» WORK INSTRUCTION:
Copy all lines below containing "level".

(DATASET EXTRACT)

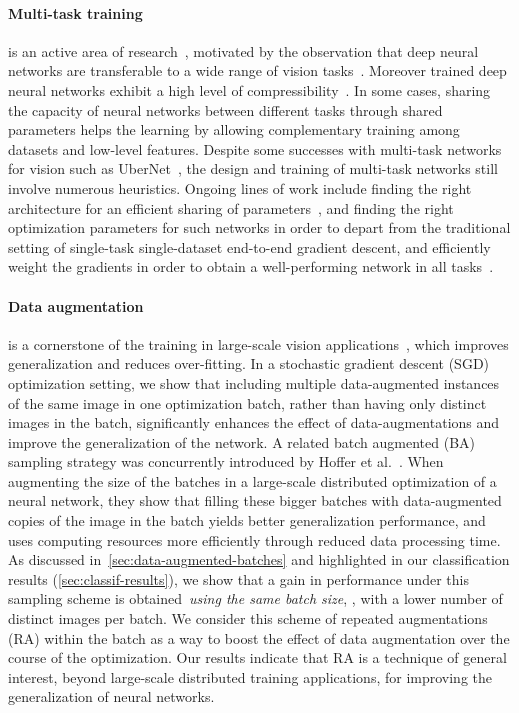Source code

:\paragraph{Multi-task training}\hspace{-1em}
is an active area of research~\cite{Kokkinos2017UberNetTA,Zamir2018TaskonomyDT}, motivated by the observation that deep neural networks are transferable to a wide range of vision tasks~\cite{Razavian2014CNNFO}. 
%
Moreover trained deep neural networks exhibit a high level of compressibility~\cite{han2015deep}. 
%
In some cases, sharing the capacity of neural networks between different tasks through shared parameters  
%
helps the learning by allowing complementary training among datasets and low-level features. 
Despite some successes with multi-task networks for vision such as UberNet~\cite{Kokkinos2017UberNetTA}, the design and training of multi-task networks still involve numerous heuristics. 
Ongoing lines of work include finding the right architecture for an efficient sharing of parameters~\cite{rebuffi2018efficient}, and finding the right optimization parameters for such networks in order to depart from the traditional setting of single-task single-dataset end-to-end gradient descent, and efficiently weight the gradients in order to obtain a well-performing network in all tasks~\cite{guo2018dynamic}. 

\paragraph{Data augmentation}\hspace{-1em} is a cornerstone of the training in large-scale vision applications~\cite{krizhevsky2012imagenet}, which improves generalization and reduces over-fitting. 
%
In a stochastic gradient descent (SGD) optimization setting, we show that including multiple data-augmented instances of the same image in one optimization batch, rather than having only distinct images in the batch, significantly enhances the effect of data-augmentations and improve the generalization of the network. 
A related batch augmented (BA) sampling strategy was concurrently introduced by Hoffer et al.~\cite{2019arXiv190109335H}. 
When augmenting the size of the batches in a large-scale distributed optimization of a neural network, they show that filling these bigger batches with data-augmented copies of the image in the batch yields better generalization performance, and uses computing resources more efficiently through reduced data processing time. 
As discussed in~\cref{sec:data-augmented-batches} and highlighted in our classification results (\cref{sec:classif-results}), we show that a gain in performance under this sampling scheme is obtained~\emph{using the same batch size}, \ie, with a lower number of distinct images per batch. 
We consider this scheme of repeated augmentations (RA) within the batch as a way to boost the effect of data augmentation over the course of the optimization. 
Our results indicate that RA is a technique of general interest, beyond large-scale distributed training applications, for improving the generalization of neural networks. 


%
%
%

(End DATASET EXTRACT)

» ANSWER AREA:
Moreover trained deep neural networks exhibit a high level of compressibility~\cite{han2015deep}. 
helps the learning by allowing complementary training among datasets and low-level features. 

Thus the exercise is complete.